The rules that follow are informal versions of standard axioms for elementary probability theory.
ASSUMPTIONS
The rules stated here take some things for granted:
▪ The rules are for finite groups of propositions (or events).
▪ If A and B are propositions (or events), then so are AvB, A&B, and ∼A.
▪ Elementary deductive logic (or elementary set theory) is taken for granted.

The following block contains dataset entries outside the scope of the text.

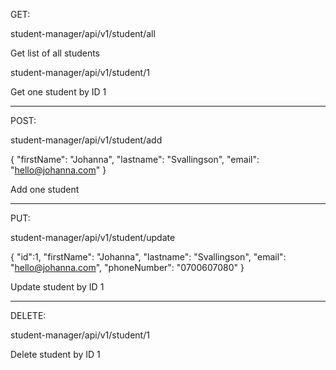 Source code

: GET:

student-manager/api/v1/student/all

Get list of all students



student-manager/api/v1/student/1

Get one student by ID 1
_____________________________
POST:

student-manager/api/v1/student/add

{
	"firstName": "Johanna",
	"lastname": "Svallingson",
	"email": "hello@johanna.com"
}

Add one student

_____________________________
PUT:

student-manager/api/v1/student/update

{
        "id":1,
        "firstName": "Johanna",
    	"lastname": "Svallingson",
    	"email": "hello@johanna.com",
    	"phoneNumber": "0700607080"
}

Update student by ID 1

_____________________________
DELETE:

student-manager/api/v1/student/1

Delete student by ID 1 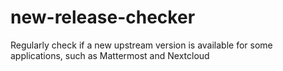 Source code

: # new-release-checker
Regularly check if a new upstream version is available for some applications, such as Mattermost and Nextcloud
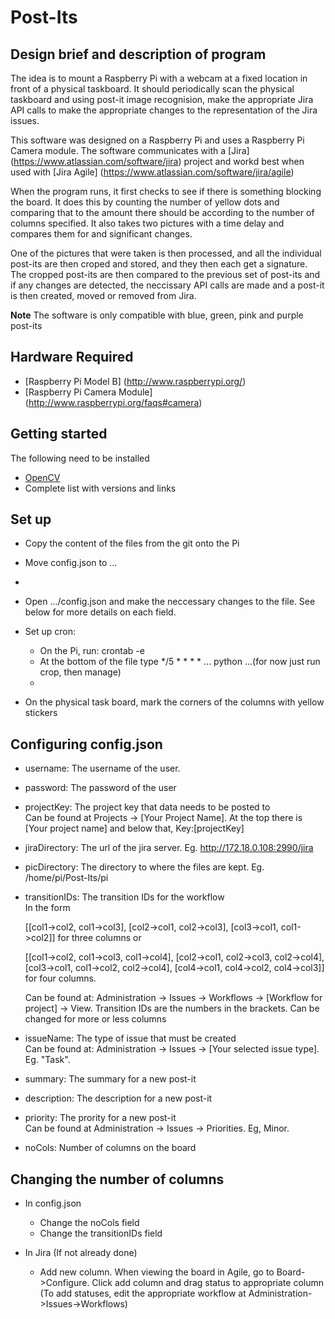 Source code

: Post-Its
========
Design brief and description of program 
---
The idea is to mount a Raspberry Pi with a webcam at a fixed location in front of a physical taskboard. It should periodically scan the physical taskboard and using post-it image recognision, make the appropriate Jira API calls to make the appropriate changes to the representation of the Jira issues.

This software was designed on a Raspberry Pi and uses a Raspberry Pi Camera module. The software communicates with a [Jira] (https://www.atlassian.com/software/jira) project and workd best when used with [Jira Agile] (https://www.atlassian.com/software/jira/agile)

When the program runs, it first checks to see if there is something blocking the board. It does this by counting the number of yellow dots and comparing that to the amount there should be according to the number of columns specified. It also takes two pictures with a time delay and compares them for and significant changes. 

One of the pictures that were taken is then processed, and all the individual post-its are then croped and stored, and they then each get a signature. The cropped post-its are then compared to the previous set of post-its and if any changes are detected, the neccissary API calls are made and a post-it is then created, moved or removed from Jira.

**Note** The software is only compatible with blue, green, pink and purple post-its

Hardware Required
---
- [Raspberry Pi Model B] (http://www.raspberrypi.org/)
- [Raspberry Pi Camera Module] (http://www.raspberrypi.org/faqs#camera)

Getting started
---
The following need to be installed

- [OpenCV](http://google.com)
- Complete list with versions and links

Set up
--
- Copy the content of the files from the git onto the Pi
- Move config.json to ...
-
- Open .../config.json and make the neccessary changes to the file. See below for more details on each field.
- Set up cron:

  - On the Pi, run: crontab -e  
  - At the bottom of the file type */5 * * * * ... python ...(for now just run crop, then manage)
  - 
- On the physical task board, mark the corners of the columns with yellow stickers


Configuring config.json
---

- username:  The username of the user.

- password:  The password of the user

- projectKey:  The project key that data needs to be posted to  
  Can be found at Projects -> [Your Project Name]. At the top there is [Your project name] and below that, Key:[projectKey]
  
- jiraDirectory: The url of the jira server. Eg. http://172.18.0.108:2990/jira

- picDirectory:  The directory to where the files are kept. Eg. /home/pi/Post-Its/pi

- transitionIDs: The transition IDs for the workflow  
  In the form 
  
  [[col1->col2, col1->col3], [col2->col1, col2->col3], [col3->col1, col1->col2]] for three columns or 
  
  [[col1->col2, col1->col3, col1->col4], [col2->col1, col2->col3, col2->col4], [col3->col1, col1->col2, col2->col4], [col4->col1, col4->col2, col4->col3]] for four columns. 

  Can be found at: Administration -> Issues -> Workflows -> [Workflow for project] -> View. Transition IDs are the numbers in the brackets. Can be changed for more or less columns

- issueName: The type of issue that must be created  
  Can be found at: Administration -> Issues -> [Your selected issue type]. Eg. "Task".

- summary: The summary for a new post-it

- description: The description for a new post-it

- priority:  The prority for a new post-it  
  Can be found at Administration -> Issues -> Priorities. Eg, Minor.

- noCols:  Number of columns on the board

Changing the number of columns
--
- In config.json
  - Change the noCols field
  - Change the transitionIDs field

- In Jira (If not already done)
  - Add new column. When viewing the board in Agile, go to Board->Configure. Click add column and drag status to appropriate column (To add statuses, edit the appropriate workflow at Administration->Issues->Workflows)
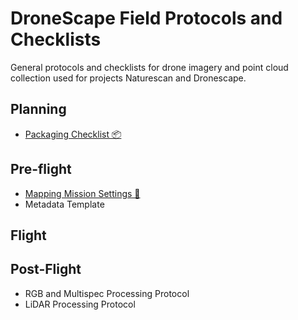 # DroneScape Field Protocols and Checklists

General protocols and checklists for drone imagery and point cloud collection used for projects Naturescan and Dronescape.

## Planning

- [Packaging Checklist 📦](Checklists/Terraluma-Packaging-Checklist.md)

## Pre-flight

- [Mapping Mission Settings 🚁](Checklists/TERN-Mapping-Mission-Settings.md)
- Metadata Template

## Flight

## Post-Flight
- RGB and Multispec Processing Protocol
- LiDAR Processing Protocol
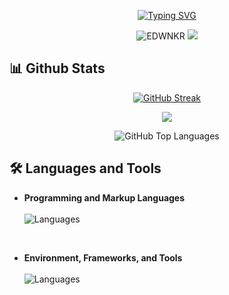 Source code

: <p align="center">
   <a href="https://git.io/typing-svg"><img src="https://readme-typing-svg.herokuapp.com?font=Fira+Code&pause=1000&center=true&random=false&width=435&lines=a+man+behind+thousand+codes" alt="Typing SVG" /></a>
</p>
<p align="center">
    <img src="https://komarev.com/ghpvc/?username=EDWNKR&label=Profile%20views&color=508D69&style=flat" alt="EDWNKR" />
    <a href="https://linkedin.com/in/edwin-kurnia-rahman-226913162" target="_blank"> 
        <img src="https://img.shields.io/badge/LinkedIn-%23353a3b.svg?logo=LinkedIn&logoColor=white" />
    </a>
</p>


<!--
**edwinekr/edwinekr** is a ✨ _special_ ✨ repository because its `README.md` (this file) appears on your GitHub profile.

Here are some ideas to get you started:

- 🔭 I’m currently working on ...
- 🌱 I’m currently learning ...
- 👯 I’m looking to collaborate on ...
- 🤔 I’m looking for help with ...
- 💬 Ask me about ...
- 📫 How to reach me: ...
- 😄 Pronouns: ...
- ⚡ Fun fact: ...
-->
## 📊 Github Stats

<p align="center">
    <a href="https://git.io/streak-stats"><img src="https://github-readme-streak-stats.herokuapp.com?user=EDWNKR&theme=whatsapp-dark" alt="GitHub Streak" /></a>
</p>
<p align="center">
    <img src="https://github-readme-stats.vercel.app/api?username=EDWNKR&show_icons=true&theme=gotham"/>
<p>
<p align="center">
    <img src="https://github-readme-stats.vercel.app/api/top-langs/?username=EDWNKR&langs_count=8&layout=compact&theme=gotham" alt="GitHub Top Languages" />
</p>

## 🛠️ Languages and Tools
<ul>
  <li><strong>Programming and Markup Languages</strong></li><br>
  <img src="https://skillicons.dev/icons?i=kotlin,flutter,html,css,js,php,cs,python" alt="Languages">
</ul>
<br>
<ul>
  <li><strong>Environment, Frameworks, and Tools</strong></li><br>
  <img src="https://skillicons.dev/icons?i=redis,kafka,aws,vscode,visualstudio,dotnet,mysql,eclipse,bootstrap,postman,codepen,figma,github,git" alt="Languages">
</ul>
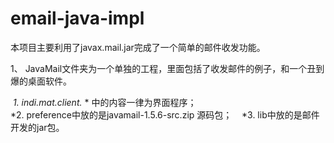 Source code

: # email-java-impl
本项目主要利用了javax.mail.jar完成了一个简单的邮件收发功能。

1、 JavaMail文件夹为一个单独的工程，里面包括了收发邮件的例子，和一个丑到爆的桌面软件。    
    
  *1. indi.mat.client.* * 中的内容一律为界面程序；  
  *2. preference中放的是javamail-1.5.6-src.zip 源码包；  
  *3. lib中放的是邮件开发的jar包。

▪ If A and B are logically equivalent, then Pr(A) = Pr(B). [Or, in set theory, if A and B are events which are provably the same sets of events, Pr(A) = Pr(B).]
NORMALITY
The probability of any proposition or event A lies between 0 and 1.
1. (1) 0 ≤ Pr(A) ≤ 1
Why the name “normality”? A measure is said to be normalized if it is put on a scale between 0 and 1.
CERTAINTY
An event that is sure to happen has probability 1. A proposition that is certainly true has probability 1.
(2) Pr(certain proposition) = 1
Pr(sure event) = 1
Often the Greek letter Ω is used to represent certainty: Pr(Ω) = 1.
ADDITIVITY
If two events or propositions A and B are mutually exclusive (disjoint, incompatible), the probability that one or the other happens (or is true) is the sum of their probabilities.